Qu’est devenu le projet d’école médicale poussé par le précédent gouvernement il y a deux ans? Est-il toujours d’actualité?

«L’opportunité de ce projet, proposé à mon prédécesseur en 2013, est toujours en train d’être étudiée. Deux études de faisabilité viennent d’être consacrées à ce sujet. La première, concentrée sur l’aspect académique et les possibilités de collaboration avec d’autres acteurs, était positive. La deuxième, orientée coûts, l’était moins. Une troisième étude, en cours, est en train de recalculer les coûts estimés. Le dossier devrait être définitivement validé ou repoussé d’ici 2016. À l’avenir, même si ce projet aboutit, il faudra continuer à trouver plus de places pour les étudiants luxembourgeois à l’étranger. Le pays a besoin d’une centaine de nouveaux médecins chaque année. Le projet d’école prévoit 50 places, les besoins ne pourront donc pas être entièrement couverts localement.

Quelles vont être vos priorités d’ici la fin de l’année?

«La première chose sera de continuer à développer Belval et le campus du Kirchberg. Ensuite, je terminerai le travail de définition de la stratégie entamé au mois de mars. Je compte également amorcer une réflexion autour du fundraising. Je vois un grand potentiel de financement dans la philanthropie. De nombreuses universités fonctionnent avec des dons privés et financent des doctorats de cette manière. Nous pourrions nous en inspirer, en particulier dans les secteurs de la santé ou l’histoire. Autre tâche à l’agenda, nous allons aussi d’ici peu nous atteler à un travail de réorganisation interne pour doper l’efficacité des différentes unités.
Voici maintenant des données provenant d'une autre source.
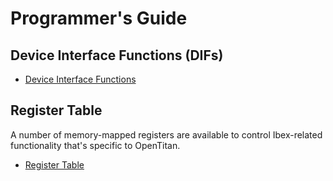 # Programmer's Guide

## Device Interface Functions (DIFs)

- [Device Interface Functions](../../../../sw/device/lib/dif/dif_rv_core_ibex.h)

## Register Table

A number of memory-mapped registers are available to control Ibex-related functionality that's specific to OpenTitan.

* [Register Table](../data/rv_core_ibex.hjson#registers)
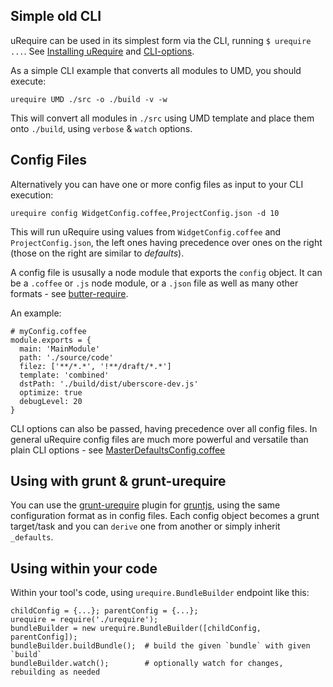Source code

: ## Simple old CLI

uRequire can be used in its simplest form via the CLI, running `$ urequire ...`. See [Installing uRequire](Installing-uRequire) and [CLI-options](CLI-options).

As a simple CLI example that converts all modules to UMD, you should execute:

    urequire UMD ./src -o ./build -v -w

This will convert all modules in `./src` using UMD template and place them onto `./build`, using `verbose` & `watch` options.

## Config Files

Alternatively you can have one or more config files as input to your CLI execution:

    urequire config WidgetConfig.coffee,ProjectConfig.json -d 10

This will run uRequire using values from `WidgetConfig.coffee` and `ProjectConfig.json`, the left ones having precedence over ones on the right (those on the right are similar to *defaults*).

A config file is ususally a node module that exports the `config` object. It can be a `.coffee` or `.js` node module, or a `.json` file as well as many other formats - see [butter-require](https://github.com/anodynos/butter-require).

An example:

    # myConfig.coffee
    module.exports = {
      main: 'MainModule'
      path: './source/code'
      filez: ['**/*.*', '!**/draft/*.*']
      template: 'combined'
      dstPath: './build/dist/uberscore-dev.js'
      optimize: true
      debugLevel: 20
    }

CLI options can also be passed, having precedence over all config files. In general uRequire config files are much more powerful and versatile than plain CLI options - see [MasterDefaultsConfig.coffee](MasterDefaultsConfig.coffee)

## Using with grunt & grunt-urequire

You can use the [grunt-urequire](https://github.com/aearly/grunt-urequire) plugin for [gruntjs](http://gruntjs.com), using the same configuration format as in config files. Each config object becomes a grunt target/task and you can `derive` one from another or simply inherit `_defaults`.

## Using within your code

Within your tool's code, using `urequire.BundleBuilder` endpoint like this:

    childConfig = {...}; parentConfig = {...};
    urequire = require('./urequire');
    bundleBuilder = new urequire.BundleBuilder([childConfig, parentConfig]);
    bundleBuilder.buildBundle();  # build the given `bundle` with given `build`
    bundleBuilder.watch();        # optionally watch for changes, rebuilding as needed
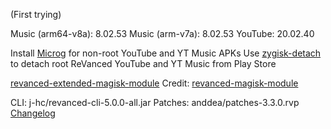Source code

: (First trying)

Music (arm64-v8a): 8.02.53
Music (arm-v7a): 8.02.53
YouTube: 20.02.40

Install [Microg](https://github.com/ReVanced/GmsCore/releases) for non-root YouTube and YT Music APKs
Use [zygisk-detach](https://github.com/j-hc/zygisk-detach) to detach root ReVanced YouTube and YT Music from Play Store

[revanced-extended-magisk-module](https://github.com/jDhannyNara/revanced-extended-magisk-module)
Credit:
[revanced-magisk-module](https://github.com/j-hc/revanced-magisk-module)

CLI: j-hc/revanced-cli-5.0.0-all.jar
Patches: anddea/patches-3.3.0.rvp
[Changelog](https://github.com/anddea/revanced-patches/releases/tag/v3.3.0)
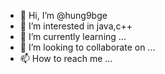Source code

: - 👋 Hi, I’m @hung9bge
- 👀 I’m interested in java,c++
- 🌱 I’m currently learning ...
- 💞️ I’m looking to collaborate on ...
- 📫 How to reach me ...

<!---
hung9bge/hung9bge is a ✨ special ✨ repository because its `README.md` (this file) appears on your GitHub profile.
You can click the Preview link to take a look at your changes.
--->
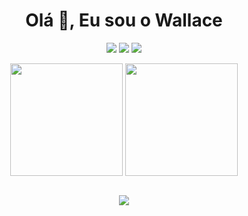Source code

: <div align="center">

# Olá 👋, Eu sou o Wallace

[![](https://img.shields.io/badge/LinkedIn-0E76A8?style=for-the-badge&logo=linkedin&logoColor=white)](https://www.linkedin.com/in/wallacepnts/)
[![](https://img.shields.io/badge/Email-C71610?style=for-the-badge&logo=gmail&logoColor=white)](mailto:wallacepnts@gmail.com)
[![](https://img.shields.io/badge/Instagram-DD2A7B?style=for-the-badge&logo=instagram&logoColor=white)](https://www.instagram.com/wallacepnts)


<a>
  <img height=180 align="center" src="https://github-readme-stats.vercel.app/api?username=wallacepnts&show_icons=true&rank_icon=github&theme=nord&locale=pt-br&include_all_commits=true&count_private=true" />
</a>
<a>
  <img height=180 align="center" src="https://github-readme-stats.vercel.app/api/top-langs/?username=wallacepnts&theme=nord&locale=pt-br&layout=compact" />
</a>

<br/>
<br/>

![](https://skillicons.dev/icons?i=git,github,html,css,js,py,docker,aws,md)

</div>

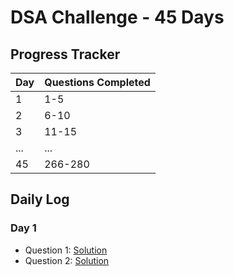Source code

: # DSA Challenge - 45 Days

## Progress Tracker

| Day  | Questions Completed |
|------|----------------------|
| 1    | 1-5                  |
| 2    | 6-10                 |
| 3    | 11-15                |
| ...  | ...                  |
| 45   | 266-280              |

## Daily Log

### Day 1
- Question 1: [Solution](./Day1/question1.cpp)
- Question 2: [Solution](./Day1/question2.cpp)
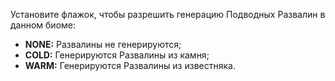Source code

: Установите флажок, чтобы разрешить генерацию Подводных Развалин в данном биоме:
* **NONE:** Развалины не генерируются;
* **COLD:** Генерируются Развалины из камня;
* **WARM:** Генерируются Развалины из известняка.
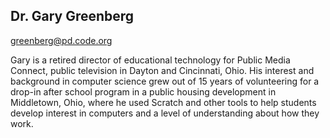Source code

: ## Dr. Gary Greenberg

[greenberg@pd.code.org](mailto:greenberg@pd.code.org)


Gary is a retired director of educational technology for Public Media Connect, public television in Dayton and Cincinnati, Ohio. His interest and background in computer science grew out of 15 years of volunteering for a drop-in after school program in a public housing development in Middletown, Ohio, where he used Scratch and other tools to help students develop interest in computers and a level of understanding about how they work.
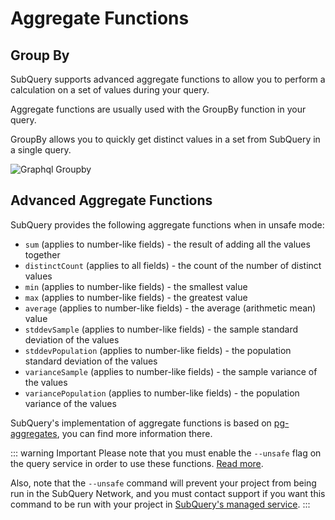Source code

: # Aggregate Functions

## Group By

SubQuery supports advanced aggregate functions to allow you to perform a calculation on a set of values during your query.

Aggregate functions are usually used with the GroupBy function in your query.

GroupBy allows you to quickly get distinct values in a set from SubQuery in a single query.

![Graphql Groupby](/assets/img/graphql_aggregation.png)

## Advanced Aggregate Functions

SubQuery provides the following aggregate functions when in unsafe mode:

- `sum` (applies to number-like fields) - the result of adding all the values together
- `distinctCount` (applies to all fields) - the count of the number of distinct values
- `min` (applies to number-like fields) - the smallest value
- `max` (applies to number-like fields) - the greatest value
- `average` (applies to number-like fields) - the average (arithmetic mean) value
- `stddevSample` (applies to number-like fields) - the sample standard deviation of the values
- `stddevPopulation` (applies to number-like fields) - the population standard deviation of the values
- `varianceSample` (applies to number-like fields) - the sample variance of the values
- `variancePopulation` (applies to number-like fields) - the population variance of the values

SubQuery's implementation of aggregate functions is based on [pg-aggregates](https://github.com/graphile/pg-aggregates), you can find more information there.

::: warning Important
Please note that you must enable the `--unsafe` flag on the query service in order to use these functions. [Read more](./references.md#unsafe-query-service).

Also, note that the `--unsafe` command will prevent your project from being run in the SubQuery Network, and you must contact support if you want this command to be run with your project in [SubQuery's managed service](https://project.subquery.network).
:::
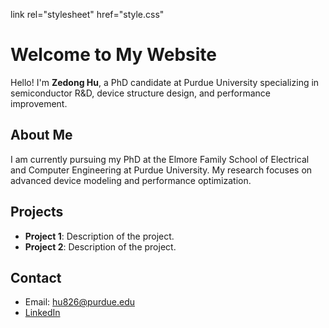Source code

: link rel="stylesheet" href="style.css"

# Welcome to My Website

Hello! I'm **Zedong Hu**, a PhD candidate at Purdue University specializing in semiconductor R&D, device structure design, and performance improvement.

## About Me
I am currently pursuing my PhD at the Elmore Family School of Electrical and Computer Engineering at Purdue University. My research focuses on advanced device modeling and performance optimization.

## Projects
- **Project 1**: Description of the project.
- **Project 2**: Description of the project.

## Contact
- Email: [hu826@purdue.edu](mailto:hu826@purdue.edu)
- [LinkedIn](www.linkedin.com/in/zedong-hu-935358214)
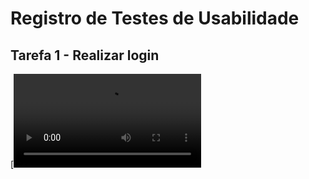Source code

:# Registro de Testes de Usabilidade

## Tarefa 1 - Realizar login
[![Realizando login](https://github.com/ICEI-PUC-Minas-PMV-ADS/hora_do_banho/blob/main/v%C3%ADdeos/teste%20tela%20login.mkv)

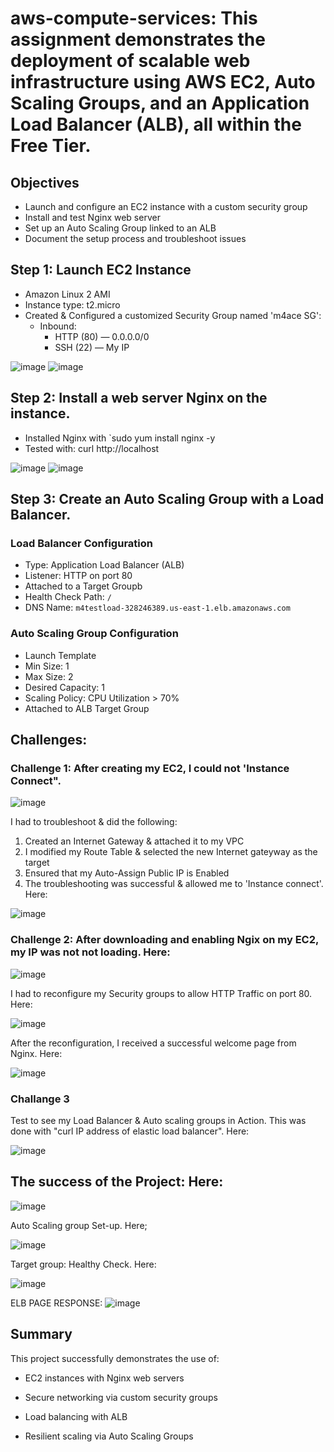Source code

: # aws-compute-services: This assignment demonstrates the deployment of scalable web infrastructure using AWS EC2, Auto Scaling Groups, and an Application Load Balancer (ALB), all within the Free Tier.

##  Objectives

- Launch and configure an EC2 instance with a custom security group
- Install and test Nginx web server
- Set up an Auto Scaling Group linked to an ALB
- Document the setup process and troubleshoot issues

## Step 1: Launch EC2 Instance

- Amazon Linux 2 AMI
- Instance type: t2.micro
- Created & Configured a customized Security Group named 'm4ace SG':
  - Inbound:
    - HTTP (80) — 0.0.0.0/0
    - SSH (22) — My IP
  
![image](https://github.com/user-attachments/assets/b4f95266-9956-48a5-84ef-6fecbfa26882)
![image](https://github.com/user-attachments/assets/75575ba5-1016-4973-9c5a-112d397e5422)

## Step 2: Install a web server Nginx on the instance.

- Installed Nginx with `sudo yum install nginx -y
- Tested with: curl http://localhost

![image](https://github.com/user-attachments/assets/3dcac988-01f5-4382-856a-7c6933b0d920)
![image](https://github.com/user-attachments/assets/df399ade-ceab-453a-9f20-c4b111bc6023)


## Step 3: Create an Auto Scaling Group with a Load Balancer.
 ### Load Balancer Configuration

- Type: Application Load Balancer (ALB)
- Listener: HTTP on port 80
- Attached to a Target Groupb
- Health Check Path: `/`
- DNS Name: `m4testload-328246389.us-east-1.elb.amazonaws.com`

### Auto Scaling Group Configuration

- Launch Template
- Min Size: 1
- Max Size: 2
- Desired Capacity: 1
- Scaling Policy: CPU Utilization > 70%
- Attached to ALB Target Group




## Challenges: 

### Challenge 1: After creating my EC2, I could not 'Instance Connect".

![image](https://github.com/user-attachments/assets/b3a79ab3-fe4e-41af-8ac2-5b7723e4d739)

I had to troubleshoot & did the following: 
1. Created an Internet Gateway & attached it to my VPC
2. I modified my Route Table & selected the new Internet gateyway as the target
3. Ensured that my Auto-Assign Public IP is Enabled
4.  The troubleshooting was successful & allowed me to 'Instance connect'. Here:
 
 ![image](https://github.com/user-attachments/assets/14d449a8-f5bd-4754-83c6-b5f86acedd3c)

### Challenge 2: After downloading and enabling Ngix on my EC2, my IP was not not loading. Here:

 ![image](https://github.com/user-attachments/assets/2ab65685-354a-44bf-9b63-001ab8612925)
   
 I had to reconfigure my Security groups to allow HTTP Traffic on port 80. Here:
 
 ![image](https://github.com/user-attachments/assets/de84bfa7-c4c5-4947-a96b-b87b51d3193c)

 After the reconfiguration, I received a successful welcome page from Nginx. Here: 

 
 ![image](https://github.com/user-attachments/assets/183e44af-4e2b-44ec-bf7c-e0c71defc177)


### Challange 3
 Test to see my Load Balancer & Auto scaling groups in Action. This was done with "curl IP address of elastic load balancer". Here: 
 
 ![image](https://github.com/user-attachments/assets/713c67f9-308d-414d-a699-8bd34f281f1b)



## The success of the Project: Here: 

![image](https://github.com/user-attachments/assets/fbec3361-7a93-444e-9997-1bb539251a62)

Auto Scaling group Set-up. Here; 

 ![image](https://github.com/user-attachments/assets/ee74a2f3-ac9b-446d-864a-9d7e5da0ae1c)
 
Target group: Healthy Check. Here:

![image](https://github.com/user-attachments/assets/bb0a5aa9-caaa-40eb-a831-3a1f0a233412)


ELB PAGE RESPONSE:
![image](https://github.com/user-attachments/assets/94ad727e-c823-4815-8e1c-34b82b132ce0)

## Summary
This project successfully demonstrates the use of:

- EC2 instances with Nginx web servers

- Secure networking via custom security groups

- Load balancing with ALB

- Resilient scaling via Auto Scaling Groups


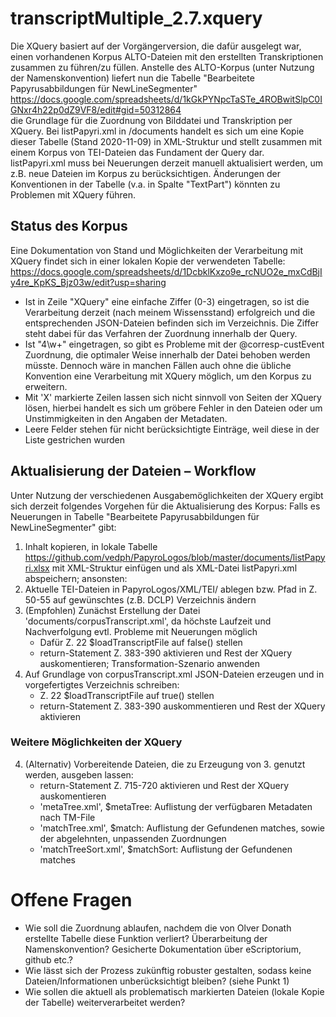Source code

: # transcriptMultiple_2.7.xquery #
Die XQuery basiert auf der Vorgängerversion, die dafür ausgelegt war, einen vorhandenen Korpus ALTO-Dateien mit den erstellten Transkriptionen zusammen zu führen/zu füllen.
Anstelle des ALTO-Korpus (unter Nutzung der Namenskonvention) liefert nun die Tabelle "Bearbeitete Papyrusabbildungen für NewLineSegmenter" <br/> https://docs.google.com/spreadsheets/d/1kGkPYNpcTaSTe_4ROBwitSlpC0IGNxr4h22p0dZ9VF8/edit#gid=50312864 <br/>
die Grundlage für die Zuordnung von Bilddatei und Transkription per XQuery. 
Bei listPapyri.xml in /documents handelt es sich um eine Kopie dieser Tabelle (Stand 2020-11-09) in XML-Struktur und stellt zusammen mit einem Korpus von TEI-Dateien das Fundament der Query dar. <br/> 
listPapyri.xml muss bei Neuerungen derzeit manuell aktualisiert werden, um z.B. neue Dateien im Korpus zu berücksichtigen. Änderungen der Konventionen in der Tabelle (v.a. in Spalte "TextPart") könnten zu Problemen mit XQuery führen.

## Status des Korpus ##
Eine Dokumentation von Stand und Möglichkeiten der Verarbeitung mit XQuery findet sich in einer lokalen Kopie der verwendeten Tabelle:
https://docs.google.com/spreadsheets/d/1DcbklKxzo9e_rcNUO2e_mxCdBjIy4re_KpKS_Bjz03w/edit?usp=sharing
- Ist in Zeile "XQuery" eine einfache Ziffer (0-3) eingetragen, so ist die Verarbeitung derzeit (nach meinem Wissensstand) erfolgreich und die entsprechenden JSON-Dateien befinden sich im Verzeichnis. Die Ziffer steht dabei für das Verfahren der Zuordnung innerhalb der Query.
- Ist "4\w+" eingetragen, so gibt es Probleme mit der @corresp-custEvent Zuordnung, die optimaler Weise innerhalb der Datei behoben werden müsste. Dennoch wäre in manchen Fällen auch ohne die übliche Konvention eine Verarbeitung mit XQuery möglich, um den Korpus zu erweitern.
- Mit 'X' markierte Zeilen lassen sich nicht sinnvoll von Seiten der XQuery lösen, hierbei handelt es sich um gröbere Fehler in den Dateien oder um Unstimmigkeiten in den Angaben der Metadaten.
- Leere Felder stehen für nicht berücksichtigte Einträge, weil diese in der Liste gestrichen wurden

## Aktualisierung der Dateien – Workflow ##
Unter Nutzung der verschiedenen Ausgabemöglichkeiten der XQuery ergibt sich derzeit folgendes Vorgehen für die Aktualisierung des Korpus:
Falls es Neuerungen in Tabelle "Bearbeitete Papyrusabbildungen für NewLineSegmenter" gibt:
1. Inhalt kopieren, in lokale Tabelle https://github.com/vedph/PapyroLogos/blob/master/documents/listPapyri.xlsx mit XML-Struktur einfügen und als XML-Datei listPapyri.xml abspeichern; ansonsten:
1. Aktuelle TEI-Dateien in PapyroLogos/XML/TEI/ ablegen bzw. Pfad in Z. 50-55 auf gewünschtes (z.B. DCLP) Verzeichnis ändern
2. (Empfohlen) Zunächst Erstellung der Datei 'documents/corpusTranscript.xml', da höchste Laufzeit und Nachverfolgung evtl. Probleme mit Neuerungen möglich 
    - Dafür Z. 22 $loadTranscriptFile auf false() stellen
    - return-Statement Z. 383-390 aktivieren und Rest der XQuery auskomentieren; Transformation-Szenario anwenden
3. Auf Grundlage von corpusTranscript.xml JSON-Dateien erzeugen und in vorgefertigtes Verzeichnis schreiben:
    - Z. 22 $loadTranscriptFile auf true() stellen 
    - return-Statement Z. 383-390 auskommentieren und Rest der XQuery aktivieren 
### Weitere Möglichkeiten der XQuery
4. (Alternativ) Vorbereitende Dateien, die zu Erzeugung von 3. genutzt werden, ausgeben lassen:
    - return-Statement Z. 715-720 aktivieren und Rest der XQuery auskomentieren
    - 'metaTree.xml', $metaTree: Auflistung der verfügbaren Metadaten nach TM-File
    - 'matchTree.xml', $match: Auflistung der Gefundenen matches, sowie der abgelehnten, unpassenden Zuordnungen
    - 'matchTreeSort.xml', $matchSort: Auflistung der Gefundenen matches
# Offene Fragen
- Wie soll die Zuordnung ablaufen, nachdem die von Olver Donath erstellte Tabelle diese Funktion verliert? Überarbeitung der Namenskonvention? Gesicherte Dokumentation über eScriptorium, github etc.?
- Wie lässt sich der Prozess zukünftig robuster gestalten, sodass keine Dateien/Informationen unberücksichtigt bleiben? (siehe Punkt 1)
- Wie sollen die aktuell als problematisch markierten Dateien (lokale Kopie der Tabelle) weiterverarbeitet werden?

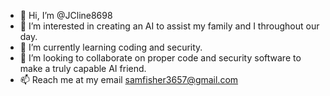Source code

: - 👋 Hi, I’m @JCline8698
- 👀 I’m interested in creating an AI to assist my family and I throughout our day.
- 🌱 I’m currently learning coding and security.
- 💞️ I’m looking to collaborate on proper code and security software to make a truly capable AI friend.
- 📫 Reach me at my email samfisher3657@gmail.com

<!---
JCline8698/JCline8698 is a ✨ special ✨ repository because its `README.md` (this file) appears on your GitHub profile.
You can click the Preview link to take a look at your changes.
--->
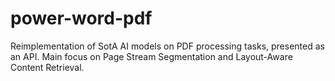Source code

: # power-word-pdf
Reimplementation of SotA AI models on PDF processing tasks, presented as an API. Main focus on Page Stream Segmentation and Layout-Aware Content Retrieval.
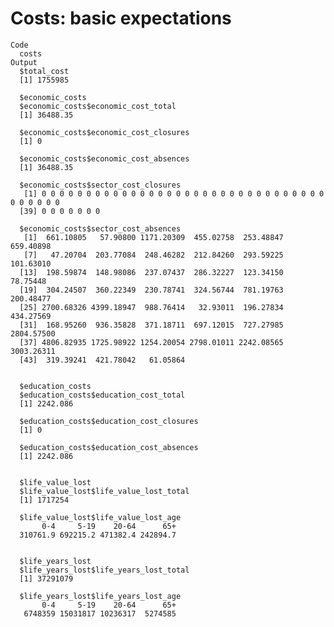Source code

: # Costs: basic expectations

    Code
      costs
    Output
      $total_cost
      [1] 1755985
      
      $economic_costs
      $economic_costs$economic_cost_total
      [1] 36488.35
      
      $economic_costs$economic_cost_closures
      [1] 0
      
      $economic_costs$economic_cost_absences
      [1] 36488.35
      
      $economic_costs$sector_cost_closures
       [1] 0 0 0 0 0 0 0 0 0 0 0 0 0 0 0 0 0 0 0 0 0 0 0 0 0 0 0 0 0 0 0 0 0 0 0 0 0 0
      [39] 0 0 0 0 0 0 0
      
      $economic_costs$sector_cost_absences
       [1]  661.10805   57.90800 1171.20309  455.02758  253.48847  659.40898
       [7]   47.20704  203.77084  248.46282  212.84260  293.59225  101.63010
      [13]  198.59874  148.98086  237.07437  286.32227  123.34150   78.75448
      [19]  304.24507  360.22349  230.78741  324.56744  781.19763  200.48477
      [25] 2700.68326 4399.18947  988.76414   32.93011  196.27834  434.27569
      [31]  168.95260  936.35828  371.18711  697.12015  727.27985 2804.57500
      [37] 4806.82935 1725.98922 1254.20054 2798.01011 2242.08565 3003.26311
      [43]  319.39241  421.78042   61.05864
      
      
      $education_costs
      $education_costs$education_cost_total
      [1] 2242.086
      
      $education_costs$education_cost_closures
      [1] 0
      
      $education_costs$education_cost_absences
      [1] 2242.086
      
      
      $life_value_lost
      $life_value_lost$life_value_lost_total
      [1] 1717254
      
      $life_value_lost$life_value_lost_age
           0-4     5-19    20-64      65+ 
      310761.9 692215.2 471382.4 242894.7 
      
      
      $life_years_lost
      $life_years_lost$life_years_lost_total
      [1] 37291079
      
      $life_years_lost$life_years_lost_age
           0-4     5-19    20-64      65+ 
       6748359 15031817 10236317  5274585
À quoi ressemblera l’Uni du futur?

«L’Uni sera digitale, interactive, connectée et au centre des débats publics. Pour y parvenir, nous devons poursuivre nos investissements dans le numérique et réviser nos programmes d’étude pour intégrer ces outils dans chaque discipline et chaque parcours. Il faudra également investir dans le développement personnel du corps académique afin qu’il puisse s’adapter et permettre davantage de formations continues. Continuer à investir dans les capacités multilingues, un de nos grands atouts, sera également essentiel. Nous avons récemment créé un centre de langues afin que chaque étudiant puisse se perfectionner dans au moins trois langues: français, allemand, anglais. Un des buts de l’université est que chaque jeune diplômé maîtrise au moins deux langues étrangères, ce qui correspond aux objectifs européens de Barcelone définis en 2002 et jamais atteints. Enfin, sa dimension de plateforme de réflexion devra être renforcée. Je compte pour cela sur tout le potentiel de Belval.»